From 8a84578c581493edc4f9dcd218ce5b388d810c80 Mon Sep 17 00:00:00 2001
From: Kathy <katch@sas.upenn.edu>
Date: Thu, 13 Oct 2016 07:22:30 -0400
Subject: [PATCH 02/31] ovr and associated testing

---
 sklearn/metrics/base.py               | 32 ++++++++++++++++++---------
 sklearn/metrics/ranking.py            |  1 +
 sklearn/metrics/tests/test_ranking.py | 25 ++++++++++++++-------
 3 files changed, 40 insertions(+), 18 deletions(-)

diff --git a/sklearn/metrics/base.py b/sklearn/metrics/base.py
index 73ae7bde14365..5eaf5d79f1c48 100644
--- a/sklearn/metrics/base.py
+++ b/sklearn/metrics/base.py
@@ -152,6 +152,7 @@ def _average_multiclass_score(binary_metric, y_true, y_score,
 
     not_average_axis = 1
     average_weight = None
+    # TODO: may not apply to multiclass in the same way.
     if average == "weighted":
         average_weight = np.sum(y_true, axis=0)
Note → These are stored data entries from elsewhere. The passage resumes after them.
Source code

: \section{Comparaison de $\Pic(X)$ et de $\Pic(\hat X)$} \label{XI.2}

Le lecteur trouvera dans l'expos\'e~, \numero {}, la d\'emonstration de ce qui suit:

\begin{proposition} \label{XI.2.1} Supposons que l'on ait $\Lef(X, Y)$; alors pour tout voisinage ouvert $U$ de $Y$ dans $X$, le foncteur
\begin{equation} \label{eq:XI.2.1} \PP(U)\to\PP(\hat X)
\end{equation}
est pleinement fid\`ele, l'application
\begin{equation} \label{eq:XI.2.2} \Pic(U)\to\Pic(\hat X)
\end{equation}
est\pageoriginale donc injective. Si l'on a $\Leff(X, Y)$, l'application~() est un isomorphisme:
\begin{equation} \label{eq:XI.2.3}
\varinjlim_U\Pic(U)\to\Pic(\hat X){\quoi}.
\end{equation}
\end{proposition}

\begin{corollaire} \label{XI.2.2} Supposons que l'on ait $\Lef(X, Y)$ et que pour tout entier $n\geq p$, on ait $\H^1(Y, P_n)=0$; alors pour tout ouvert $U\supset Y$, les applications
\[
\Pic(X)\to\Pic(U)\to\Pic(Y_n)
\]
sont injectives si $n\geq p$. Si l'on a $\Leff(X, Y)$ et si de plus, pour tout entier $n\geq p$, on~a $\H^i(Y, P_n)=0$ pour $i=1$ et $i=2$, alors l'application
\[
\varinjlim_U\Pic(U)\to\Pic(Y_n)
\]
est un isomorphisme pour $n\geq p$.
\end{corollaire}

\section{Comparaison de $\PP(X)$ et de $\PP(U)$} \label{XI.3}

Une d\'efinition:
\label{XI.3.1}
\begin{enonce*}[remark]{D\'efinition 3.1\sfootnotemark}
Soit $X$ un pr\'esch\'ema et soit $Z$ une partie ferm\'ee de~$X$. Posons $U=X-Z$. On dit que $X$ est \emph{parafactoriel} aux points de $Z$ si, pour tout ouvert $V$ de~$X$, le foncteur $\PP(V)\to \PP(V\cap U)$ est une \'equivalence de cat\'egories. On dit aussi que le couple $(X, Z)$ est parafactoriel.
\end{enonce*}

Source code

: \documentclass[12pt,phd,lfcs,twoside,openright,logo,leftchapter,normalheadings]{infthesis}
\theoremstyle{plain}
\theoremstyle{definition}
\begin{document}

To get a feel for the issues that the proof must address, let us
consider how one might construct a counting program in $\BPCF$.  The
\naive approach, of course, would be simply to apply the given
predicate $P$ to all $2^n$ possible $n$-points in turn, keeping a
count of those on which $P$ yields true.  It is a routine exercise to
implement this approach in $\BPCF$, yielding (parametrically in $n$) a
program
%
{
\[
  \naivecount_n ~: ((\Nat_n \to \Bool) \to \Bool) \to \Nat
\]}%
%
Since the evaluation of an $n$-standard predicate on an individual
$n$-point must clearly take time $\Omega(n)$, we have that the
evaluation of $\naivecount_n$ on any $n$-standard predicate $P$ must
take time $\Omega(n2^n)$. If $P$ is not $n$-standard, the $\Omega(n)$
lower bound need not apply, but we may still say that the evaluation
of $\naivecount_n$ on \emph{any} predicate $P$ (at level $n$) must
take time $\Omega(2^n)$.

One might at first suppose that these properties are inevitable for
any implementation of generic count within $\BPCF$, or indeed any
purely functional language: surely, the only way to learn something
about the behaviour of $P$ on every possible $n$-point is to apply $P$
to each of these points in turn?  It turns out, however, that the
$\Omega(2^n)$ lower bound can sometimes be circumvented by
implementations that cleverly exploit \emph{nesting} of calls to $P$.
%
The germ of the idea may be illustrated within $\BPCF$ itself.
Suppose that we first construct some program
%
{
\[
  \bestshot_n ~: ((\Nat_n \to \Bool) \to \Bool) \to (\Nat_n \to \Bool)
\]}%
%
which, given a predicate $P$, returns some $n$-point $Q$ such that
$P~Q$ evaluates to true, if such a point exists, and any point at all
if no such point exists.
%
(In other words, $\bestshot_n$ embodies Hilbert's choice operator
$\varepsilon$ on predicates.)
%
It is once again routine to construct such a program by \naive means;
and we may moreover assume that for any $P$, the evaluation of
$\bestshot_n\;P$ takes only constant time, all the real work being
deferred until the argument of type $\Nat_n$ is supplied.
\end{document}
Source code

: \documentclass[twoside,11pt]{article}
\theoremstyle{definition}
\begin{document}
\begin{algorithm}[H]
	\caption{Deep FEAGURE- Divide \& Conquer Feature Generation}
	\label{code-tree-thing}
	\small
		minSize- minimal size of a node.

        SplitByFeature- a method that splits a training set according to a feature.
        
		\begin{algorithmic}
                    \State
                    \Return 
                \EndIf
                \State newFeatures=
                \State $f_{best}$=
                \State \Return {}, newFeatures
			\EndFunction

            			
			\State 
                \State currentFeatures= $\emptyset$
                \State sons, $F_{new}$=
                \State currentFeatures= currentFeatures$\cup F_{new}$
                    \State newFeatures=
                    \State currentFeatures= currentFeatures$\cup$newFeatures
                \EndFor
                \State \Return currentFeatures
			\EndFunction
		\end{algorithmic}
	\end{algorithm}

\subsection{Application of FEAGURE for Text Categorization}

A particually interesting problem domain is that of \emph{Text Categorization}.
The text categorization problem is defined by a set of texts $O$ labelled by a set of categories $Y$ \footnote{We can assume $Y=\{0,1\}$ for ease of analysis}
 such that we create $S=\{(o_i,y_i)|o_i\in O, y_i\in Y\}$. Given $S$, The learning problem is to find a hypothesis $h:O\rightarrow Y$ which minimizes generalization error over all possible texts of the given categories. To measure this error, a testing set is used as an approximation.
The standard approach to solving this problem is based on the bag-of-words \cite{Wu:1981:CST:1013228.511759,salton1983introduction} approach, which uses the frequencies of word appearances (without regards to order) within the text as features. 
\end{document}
         if average_weight.sum() == 0:
@@ -162,19 +163,30 @@ def _average_multiclass_score(binary_metric, y_true, y_score,
 
     if y_score.ndim == 1:
         y_score = y_score.reshape((-1, 1))
-
+    # TODO: assumes integer labels?
+    label_unique, label_counts = np.unique(y_true, return_counts=True)
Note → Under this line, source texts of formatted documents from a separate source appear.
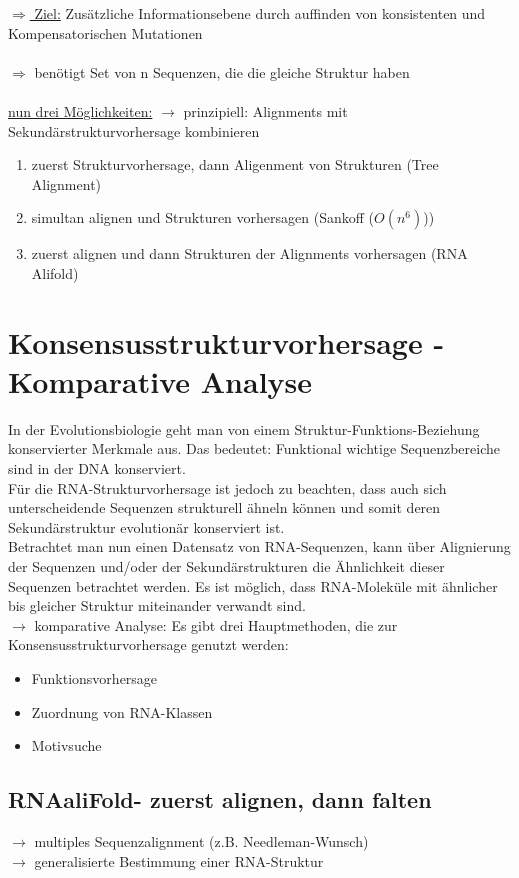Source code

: \underline{$\Rightarrow$ Ziel:} Zusätzliche Informationsebene durch auffinden von konsistenten und Kompensatorischen Mutationen
\\\\
$\Rightarrow$ benötigt Set von n Sequenzen, die die gleiche Struktur haben
\\\\
\underline{nun drei Möglichkeiten:}
$\rightarrow$ prinzipiell: Alignments mit Sekundärstrukturvorhersage kombinieren
\begin{enumerate}
	\item zuerst Strukturvorhersage, dann Aligenment von Strukturen (Tree Alignment)
	\item simultan alignen und Strukturen vorhersagen (Sankoff ($O(n^6)$))
	\item zuerst alignen und dann Strukturen der Alignments vorhersagen (RNA Alifold)
\end{enumerate}

\section{Konsensusstrukturvorhersage - Komparative Analyse}

In der Evolutionsbiologie geht man von einem Struktur-Funktions-Beziehung konservierter Merkmale aus. Das bedeutet: Funktional wichtige Sequenzbereiche sind in der DNA konserviert. \\
Für die RNA-Strukturvorhersage ist jedoch zu beachten, dass auch sich unterscheidende Sequenzen strukturell ähneln können und somit deren Sekundärstruktur evolutionär konserviert ist. \\
Betrachtet man nun einen Datensatz von RNA-Sequenzen, kann über Alignierung der Sequenzen und/oder der Sekundärstrukturen die Ähnlichkeit dieser Sequenzen betrachtet werden. Es ist möglich, dass RNA-Moleküle mit ähnlicher bis gleicher Struktur miteinander verwandt sind. \\
$\rightarrow$ komparative Analyse:
Es gibt drei Hauptmethoden, die zur Konsensusstrukturvorhersage genutzt werden: 
\begin{itemize}
\item Funktionsvorhersage \\
\item Zuordnung von RNA-Klassen \\
\item Motivsuche
\end{itemize}

\subsection{RNAaliFold- zuerst alignen, dann falten}
$\rightarrow$ multiples Sequenzalignment (z.B. Needleman-Wunsch) \\
$\rightarrow$ generalisierte Bestimmung einer RNA-Struktur \\

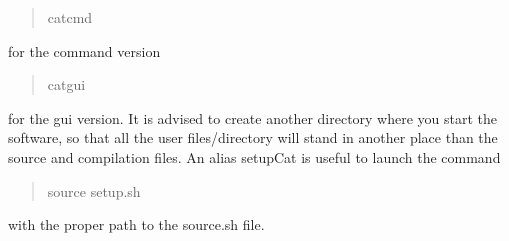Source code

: \begin{quote}
catcmd \end{quote}
for the command version

\begin{quote}
catgui \end{quote}
for the gui version. It is advised to create another directory where you start the software, so that all the user files/directory will stand in another place than the source and compilation files. An alias setup\+Cat is useful to launch the command

\begin{quote}
source setup.\+sh \end{quote}
with the proper path to the source.\+sh file.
+    n_labels = len(label_unique)
     if multiclass == "ovo":
-        n_labels = len(np.unique(y_true))
+        # Hand and Till 2001
         pairwise = [p for p in itertools.combinations(xrange(n_labels), 2)]
         auc_scores_sum = 0
         for pair in pairwise:
-            ix = np.in1d(y_true.ravel(), [pair[0], pair[1]]).reshape(y_true.shape)
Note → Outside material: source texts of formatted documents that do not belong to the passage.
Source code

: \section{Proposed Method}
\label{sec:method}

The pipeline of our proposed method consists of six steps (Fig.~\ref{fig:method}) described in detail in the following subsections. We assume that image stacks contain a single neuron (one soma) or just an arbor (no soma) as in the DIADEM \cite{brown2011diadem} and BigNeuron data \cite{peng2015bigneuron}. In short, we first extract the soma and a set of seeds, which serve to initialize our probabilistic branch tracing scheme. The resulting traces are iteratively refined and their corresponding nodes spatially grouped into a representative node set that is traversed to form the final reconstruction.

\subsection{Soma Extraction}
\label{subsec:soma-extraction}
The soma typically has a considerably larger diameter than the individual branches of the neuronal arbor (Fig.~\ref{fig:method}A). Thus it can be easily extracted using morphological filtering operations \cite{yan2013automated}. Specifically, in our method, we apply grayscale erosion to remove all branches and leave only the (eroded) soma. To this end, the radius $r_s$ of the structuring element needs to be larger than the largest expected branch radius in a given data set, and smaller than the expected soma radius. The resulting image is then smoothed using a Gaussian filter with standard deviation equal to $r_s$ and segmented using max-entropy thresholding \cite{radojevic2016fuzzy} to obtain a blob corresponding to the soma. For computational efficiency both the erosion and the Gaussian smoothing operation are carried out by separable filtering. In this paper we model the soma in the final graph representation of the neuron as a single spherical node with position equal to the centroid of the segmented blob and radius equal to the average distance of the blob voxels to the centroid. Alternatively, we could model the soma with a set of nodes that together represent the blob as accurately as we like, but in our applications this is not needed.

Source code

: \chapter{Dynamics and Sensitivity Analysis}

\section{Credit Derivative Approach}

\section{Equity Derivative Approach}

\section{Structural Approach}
-            y_true_filtered = y_true[np.where(ix)]
-            y_score_filtered = y_score[np.where(ix)[1],:][:,[pair[0], pair[1]]]
-            y_true_filtered_01 = [1 if x == pair[0] else 0 for x in y_true_filtered]
-            y_true_filtered_10 = [1 if x == pair[1] else 0 for x in y_true_filtered]
-            auc_scores_sum += (binary_metric(y_true_filtered_01, y_score_filtered[:,0]) +
-                               binary_metric(y_true_filtered_10, y_score_filtered[:,1]))/2.0
+            ix = np.in1d(y_true.ravel(), [pair[0], pair[1]])
+            y_true_filtered = y_true[0, np.where(ix)]
+            y_score_filtered = y_score[np.where(ix)]
+            y_true_filtered_10 = np.in1d(y_true_filtered.ravel(), pair[0]).astype(int)
+            y_true_filtered_01 = np.in1d(y_true_filtered.ravel(), pair[1]).astype(int)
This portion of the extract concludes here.